Pisang Kepok Langka, Harga Naik
Tak hanya kerupuk mentah, bahan utama lain seperti pisang kepok — yang memberi cita rasa khas pada kerupuk — juga mulai sulit ditemukan di daerah Bagelan.
“Dulu, banyak petani pisang. Sekarang beralih tanam singkong atau sawit. Jadinya kami harus cari sampai ke Pringsewu atau Metro,” kata pak frangki yang bertugas memasok bahan.
Harga pisang kepok yang biasanya Rp3.000/kg kini bisa melonjak hingga Rp6.000/kg, tergantung musim. Hal ini menyulitkan pelaku UMKM seperti mereka untuk mempertahankan harga jual tanpa mengorbankan kualitas.
Bertahan Lewat Inovasi dan Semangat
Meski dihadapkan pada keterbatasan, pak Maman tak menyerah. Ia mulai mencoba berinovasi dengan mencari alternatif bahan, memperpendek jalur distribusi, hingga menjajaki kerja sama dengan koperasi tani.

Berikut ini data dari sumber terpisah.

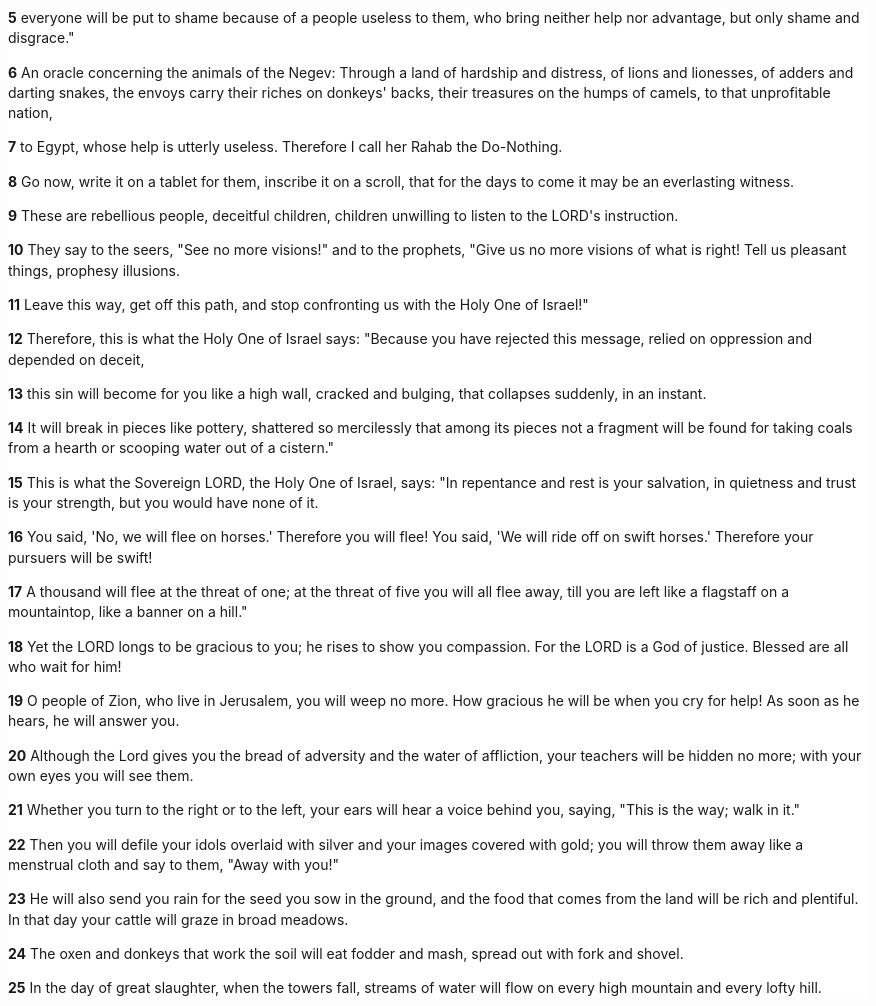 **5** everyone will be put to shame because of a people useless to them, who bring neither help nor advantage, but only shame and disgrace."

**6** An oracle concerning the animals of the Negev: Through a land of hardship and distress, of lions and lionesses, of adders and darting snakes, the envoys carry their riches on donkeys' backs, their treasures on the humps of camels, to that unprofitable nation,

**7** to Egypt, whose help is utterly useless. Therefore I call her Rahab the Do-Nothing.

**8** Go now, write it on a tablet for them, inscribe it on a scroll, that for the days to come it may be an everlasting witness.

**9** These are rebellious people, deceitful children, children unwilling to listen to the LORD's instruction.

**10** They say to the seers, "See no more visions!" and to the prophets, "Give us no more visions of what is right! Tell us pleasant things, prophesy illusions.

**11** Leave this way, get off this path, and stop confronting us with the Holy One of Israel!"

**12** Therefore, this is what the Holy One of Israel says: "Because you have rejected this message, relied on oppression and depended on deceit,

**13** this sin will become for you like a high wall, cracked and bulging, that collapses suddenly, in an instant.

**14** It will break in pieces like pottery, shattered so mercilessly that among its pieces not a fragment will be found for taking coals from a hearth or scooping water out of a cistern."

**15** This is what the Sovereign LORD, the Holy One of Israel, says: "In repentance and rest is your salvation, in quietness and trust is your strength, but you would have none of it.

**16** You said, 'No, we will flee on horses.' Therefore you will flee! You said, 'We will ride off on swift horses.' Therefore your pursuers will be swift!

**17** A thousand will flee at the threat of one; at the threat of five you will all flee away, till you are left like a flagstaff on a mountaintop, like a banner on a hill."

**18** Yet the LORD longs to be gracious to you; he rises to show you compassion. For the LORD is a God of justice. Blessed are all who wait for him!

**19** O people of Zion, who live in Jerusalem, you will weep no more. How gracious he will be when you cry for help! As soon as he hears, he will answer you.

**20** Although the Lord gives you the bread of adversity and the water of affliction, your teachers will be hidden no more; with your own eyes you will see them.

**21** Whether you turn to the right or to the left, your ears will hear a voice behind you, saying, "This is the way; walk in it."

**22** Then you will defile your idols overlaid with silver and your images covered with gold; you will throw them away like a menstrual cloth and say to them, "Away with you!"

**23** He will also send you rain for the seed you sow in the ground, and the food that comes from the land will be rich and plentiful. In that day your cattle will graze in broad meadows.

**24** The oxen and donkeys that work the soil will eat fodder and mash, spread out with fork and shovel.

**25** In the day of great slaughter, when the towers fall, streams of water will flow on every high mountain and every lofty hill.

“Bagi kami, tantangan ini bukan penghalang, tapi pemicu untuk berpikir kreatif. Kami juga sedang coba buat sendiri kerupuk mentah dengan alat cetak sederhana,” katanya sambil tersenyum.

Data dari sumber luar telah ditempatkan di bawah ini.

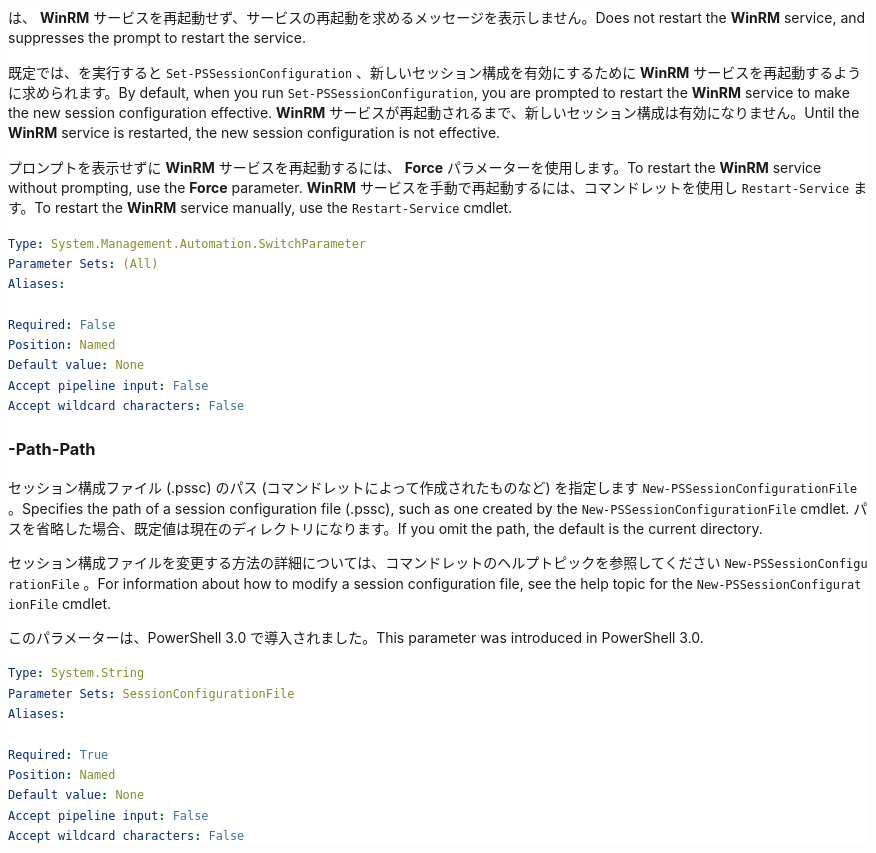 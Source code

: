 <span data-ttu-id="1f39e-204">は、 **WinRM** サービスを再起動せず、サービスの再起動を求めるメッセージを表示しません。</span><span class="sxs-lookup"><span data-stu-id="1f39e-204">Does not restart the **WinRM** service, and suppresses the prompt to restart the service.</span></span>

<span data-ttu-id="1f39e-205">既定では、を実行すると `Set-PSSessionConfiguration` 、新しいセッション構成を有効にするために **WinRM** サービスを再起動するように求められます。</span><span class="sxs-lookup"><span data-stu-id="1f39e-205">By default, when you run `Set-PSSessionConfiguration`, you are prompted to restart the **WinRM** service to make the new session configuration effective.</span></span> <span data-ttu-id="1f39e-206">**WinRM** サービスが再起動されるまで、新しいセッション構成は有効になりません。</span><span class="sxs-lookup"><span data-stu-id="1f39e-206">Until the **WinRM** service is restarted, the new session configuration is not effective.</span></span>

<span data-ttu-id="1f39e-207">プロンプトを表示せずに **WinRM** サービスを再起動するには、 **Force** パラメーターを使用します。</span><span class="sxs-lookup"><span data-stu-id="1f39e-207">To restart the **WinRM** service without prompting, use the **Force** parameter.</span></span> <span data-ttu-id="1f39e-208">**WinRM** サービスを手動で再起動するには、コマンドレットを使用し `Restart-Service` ます。</span><span class="sxs-lookup"><span data-stu-id="1f39e-208">To restart the **WinRM** service manually, use the `Restart-Service` cmdlet.</span></span>

```yaml
Type: System.Management.Automation.SwitchParameter
Parameter Sets: (All)
Aliases:

Required: False
Position: Named
Default value: None
Accept pipeline input: False
Accept wildcard characters: False
```

### <span data-ttu-id="1f39e-209">-Path</span><span class="sxs-lookup"><span data-stu-id="1f39e-209">-Path</span></span>

<span data-ttu-id="1f39e-210">セッション構成ファイル (.pssc) のパス (コマンドレットによって作成されたものなど) を指定します `New-PSSessionConfigurationFile` 。</span><span class="sxs-lookup"><span data-stu-id="1f39e-210">Specifies the path of a session configuration file (.pssc), such as one created by the `New-PSSessionConfigurationFile` cmdlet.</span></span> <span data-ttu-id="1f39e-211">パスを省略した場合、既定値は現在のディレクトリになります。</span><span class="sxs-lookup"><span data-stu-id="1f39e-211">If you omit the path, the default is the current directory.</span></span>

<span data-ttu-id="1f39e-212">セッション構成ファイルを変更する方法の詳細については、コマンドレットのヘルプトピックを参照してください `New-PSSessionConfigurationFile` 。</span><span class="sxs-lookup"><span data-stu-id="1f39e-212">For information about how to modify a session configuration file, see the help topic for the `New-PSSessionConfigurationFile` cmdlet.</span></span>

<span data-ttu-id="1f39e-213">このパラメーターは、PowerShell 3.0 で導入されました。</span><span class="sxs-lookup"><span data-stu-id="1f39e-213">This parameter was introduced in PowerShell 3.0.</span></span>

```yaml
Type: System.String
Parameter Sets: SessionConfigurationFile
Aliases:

Required: True
Position: Named
Default value: None
Accept pipeline input: False
Accept wildcard characters: False
```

Selain itu, Sulastri aktif mengikuti pelatihan digital marketing dari dinas koperasi untuk memperluas pemasaran secara daring. Kini, kerupuk buatannya sudah masuk ke beberapa toko oleh-oleh dan dijual lewat marketplace lokal.
Harapan ke Depan
UMKM kerupuk di Bagelan merupakan salah satu dari banyak contoh pelaku usaha kecil yang tetap bertahan meski dililit berbagai kendala logistik dan bahan baku. Mereka tidak menuntut bantuan besar, hanya keterjangkauan bahan dan akses yang lebih mudah.
“Kami hanya ingin terus berkarya, walau kecil. Selama ada yang beli dan makan kerupuk ini dengan senyum, kami akan terus produksi,” ucap Sulastri menutup perbincangan, sambil membalik adonan yang digoreng keemasan.